Cursor & Claude Code: Bloating Context Kills AI Reasoning

A developer on r/LocalLLaMA audited their API logs and prompt payloads after noticing token usage spiking and agent output degrading into slop after ~20 turns. Their conclusion: the models aren't getting lobotomized; they're suffocating on their own bloated context windows.

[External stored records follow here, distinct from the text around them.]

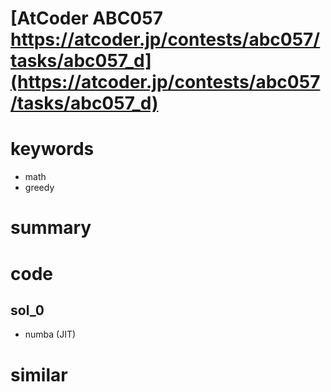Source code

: # [AtCoder ABC057 https://atcoder.jp/contests/abc057/tasks/abc057_d](https://atcoder.jp/contests/abc057/tasks/abc057_d)


# keywords
- math
- greedy


# summary


# code 
## sol_0
- numba (JIT)


# similar 
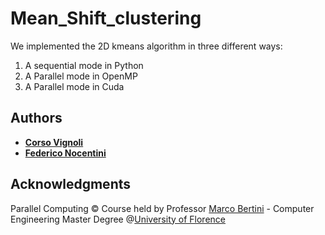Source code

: # Mean_Shift_clustering
We implemented the 2D kmeans algorithm in three different ways:
1) A sequential mode in Python
2) A Parallel mode in OpenMP
3) A Parallel mode in Cuda

## Authors

* [**Corso Vignoli**](https://github.com/CVignoli)
* [**Federico Nocentini**](https://github.com/FedeNoce)


## Acknowledgments
Parallel Computing © Course held by Professor [Marco Bertini](https://www.unifi.it/p-doc2-2020-0-A-2b333d2d3529-1.html) - Computer Engineering Master Degree @[University of Florence](https://www.unifi.it/changelang-eng.html)
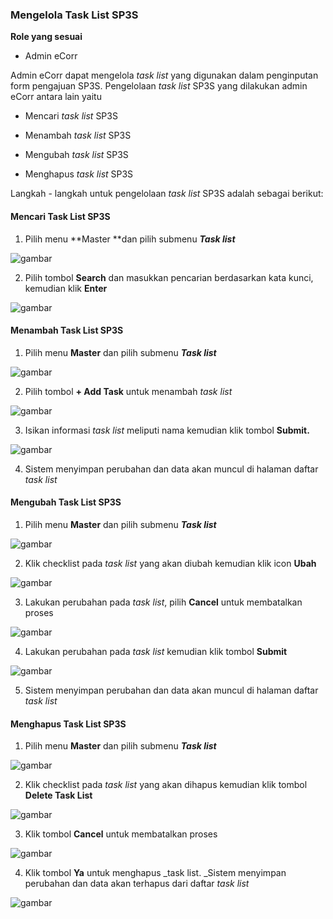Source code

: ###	**Mengelola Task List SP3S**

**Role yang sesuai**

- Admin eCorr

 Admin eCorr dapat mengelola _task list_ yang digunakan dalam penginputan form pengajuan SP3S. Pengelolaan _task list_ SP3S yang dilakukan admin eCorr antara lain yaitu

- Mencari _task list_ SP3S

- Menambah _task list_ SP3S

- Mengubah _task list_ SP3S

- Menghapus _task list_ SP3S

Langkah - langkah untuk pengelolaan _task list_ SP3S adalah sebagai berikut:


#### **Mencari Task List SP3S**

1.    Pilih menu **Master **dan pilih submenu **_Task list_**

![gambar](SC_DataMaster/DM70.png)

2.    Pilih tombol **Search** dan masukkan pencarian berdasarkan kata kunci, kemudian klik **Enter**

![gambar](SC_DataMaster/DM71.png)

#### **Menambah Task List SP3S**

1.    Pilih menu **Master** dan pilih submenu **_Task list_**

![gambar](SC_DataMaster/DM72.png)

2.    Pilih tombol **+ Add Task** untuk menambah _task list_

![gambar](SC_DataMaster/DM73.png)

3.    Isikan informasi _task list_ meliputi nama kemudian klik tombol **Submit.**

![gambar](SC_DataMaster/DM74.png)

4.    Sistem menyimpan perubahan dan data akan muncul di halaman daftar _task list_



#### **Mengubah Task List SP3S**

1.    Pilih menu **Master** dan pilih submenu **_Task list_**

![gambar](SC_DataMaster/DM75.png)

2.    Klik checklist pada _task list_ yang akan diubah kemudian klik icon **Ubah**

![gambar](SC_DataMaster/DM76.png)

3.    Lakukan perubahan pada _task list_, pilih **Cancel** untuk membatalkan proses

![gambar](SC_DataMaster/DM77.png)

4.    Lakukan perubahan pada _task list_ kemudian klik tombol **Submit**

![gambar](SC_DataMaster/DM78.png)

5.    Sistem menyimpan perubahan dan data akan muncul di halaman daftar _task list_



#### **Menghapus Task List SP3S**

1.    Pilih menu **Master** dan pilih submenu **_Task list_**

![gambar](SC_DataMaster/DM79.png)

2.    Klik checklist pada _task list_ yang akan dihapus kemudian klik tombol **Delete Task List**

![gambar](SC_DataMaster/DM80.png)

3.    Klik tombol **Cancel** untuk membatalkan proses

![gambar](SC_DataMaster/DM81.png)

4.    Klik tombol **Ya** untuk menghapus _task list. _Sistem menyimpan perubahan dan data akan terhapus dari daftar _task list_

![gambar](SC_DataMaster/DM82.png)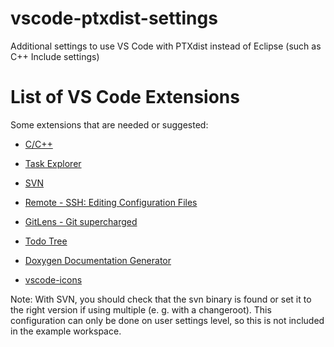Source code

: # vscode-ptxdist-settings

Additional settings to use VS Code with PTXdist instead of Eclipse (such as C++ Include settings)

# List of VS Code Extensions

Some extensions that are needed or suggested:

- [C/C++](https://marketplace.visualstudio.com/items?itemName=ms-vscode.cpptools)
- [Task Explorer](https://marketplace.visualstudio.com/items?itemName=spmeesseman.vscode-taskexplorer)

- [SVN](https://marketplace.visualstudio.com/items?itemName=johnstoncode.svn-scm)
- [Remote - SSH: Editing Configuration Files](https://marketplace.visualstudio.com/items?itemName=ms-vscode-remote.remote-ssh-edit)
- [GitLens - Git supercharged](https://marketplace.visualstudio.com/items?itemName=eamodio.gitlens)
- [Todo Tree](https://marketplace.visualstudio.com/items?itemName=Gruntfuggly.todo-tree)
- [Doxygen Documentation Generator](https://marketplace.visualstudio.com/items?itemName=cschlosser.doxdocgen)
- [vscode-icons](https://marketplace.visualstudio.com/items?itemName=vscode-icons-team.vscode-icons)

Note: With SVN, you should check that the svn binary is found or set it to the right version if using multiple (e. g. with a changeroot). This configuration can only be done on user settings level, so this is not included in the example workspace.
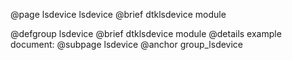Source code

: @page lsdevice lsdevice
@brief dtklsdevice module

@defgroup lsdevice
@brief dtklsdevice module
@details example document:
@subpage lsdevice
@anchor group_lsdevice
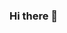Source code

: ### Hi there 👋

<!--
**arthurarabelo/arthurarabelo** is a ✨ _special_ ✨ repository because its `README.md` (this file) appears on your GitHub profile.

- 🔭 I’m currently studying Information Systems at UFMG
- 🌱 I’m currently learning C/C++
- 👯 I’m looking to become a great developer
- 📫 How to reach me: arthurrabelo2015@hotmail.com
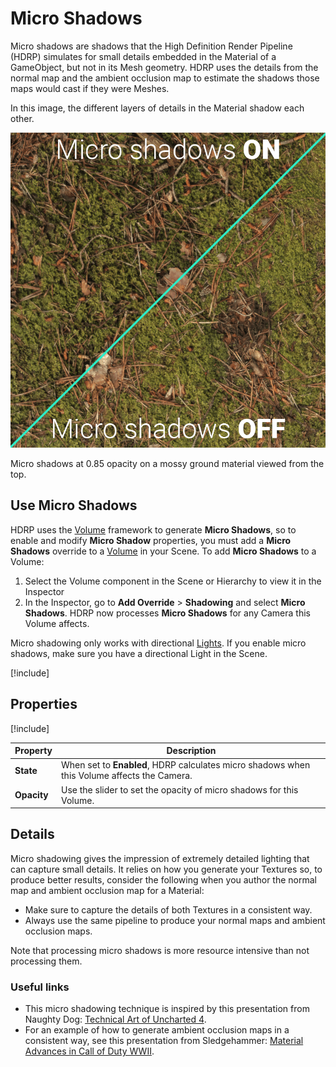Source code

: # Micro Shadows

Micro shadows are shadows that the High Definition Render Pipeline (HDRP) simulates for small details embedded in the Material of a GameObject, but not in its Mesh geometry. HDRP uses the details from the normal map and the ambient occlusion map to estimate the shadows those maps would cast if they were Meshes.

In this image, the different layers of details in the Material shadow each other.

![](Images/OverrideMicroShadows1.png)

Micro shadows at 0.85 opacity on a mossy ground material viewed from the top.

## Use Micro Shadows

HDRP uses the [Volume](understand-volumes.md) framework to generate **Micro Shadows**, so to enable and modify **Micro Shadow** properties, you must add a **Micro Shadows** override to a [Volume](understand-volumes.md) in your Scene. To add **Micro Shadows** to a Volume:

1. Select the Volume component in the Scene or Hierarchy to view it in the Inspector
2. In the Inspector, go to **Add Override** > **Shadowing** and select **Micro Shadows**. HDRP now processes **Micro Shadows** for any Camera this Volume affects.

Micro shadowing only works with directional [Lights](Light-Component.md). If you enable micro shadows, make sure you have a directional Light in the Scene.

[!include[](snippets/volume-override-api.md)]

## Properties

[!include[](snippets/Volume-Override-Enable-Properties.md)]

| **Property** | **Description**                                              |
| ------------ | ------------------------------------------------------------ |
| **State**    | When set to **Enabled**, HDRP calculates micro shadows when this Volume affects the Camera. |
| **Opacity**  | Use the slider to set the opacity of micro shadows for this Volume. |

## Details

Micro shadowing gives the impression of extremely detailed lighting that can capture small details. It relies on how you generate your Textures so, to produce better results, consider the following when you author the normal map and ambient occlusion map for a Material:

- Make sure to capture the details of both Textures in a consistent way.
- Always use the same pipeline to produce your normal maps and ambient occlusion maps.

Note that processing micro shadows is more resource intensive than not processing them.

### Useful links

- This micro shadowing technique is inspired by this presentation from Naughty Dog: [Technical Art of Uncharted 4](<http://advances.realtimerendering.com/other/2016/naughty_dog/index.html>).
- For an example of how to generate ambient occlusion maps in a consistent way, see this presentation from Sledgehammer: [Material Advances in Call of Duty WWII]( http://advances.realtimerendering.com/s2018/MaterialAdvancesInWWII.pdf).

The Four Structural Blunders

After inspecting what Cursor and Claude Code actually do on a 10k+ line repo, the author identified four patterns:

Blind exploration: The agent recursively greps and dumps ~40 different files into context just to find one utility function. Often it misses an existing component and hallucinates a duplicate from scratch.
Raw ingestion: Dumping a 2,000-line file into the prompt to update a 5-line interface. Wastes vast context tokens.
Tool diarrhea: Verbose test logs and massive MCP tool definitions consume ~30k tokens before the model generates a single token of code.
Goldfish memory: Every session starts fresh — zero project awareness — so the same files get re-read repeatedly.

Tipping Point at 80% Context

Once the context hits ~80% capacity with noise, the model's attention mechanism degrades sharply. IQ visibly drops to room temperature, and it starts destroying the architecture. Standard chunking RAG doesn't fix this because it's garbage for logic — the agent remains blind to codebase structure until it burns tokens reading raw text.

Proposed Fix: AST or Graph DB

The author calls for an open-source agent that parses code into an AST or graph database before consuming context, so it understands structure without wasting tokens on raw text. This would prevent architectural spaghetti that costs 5 hours to fix for every 1 hour saved on typing.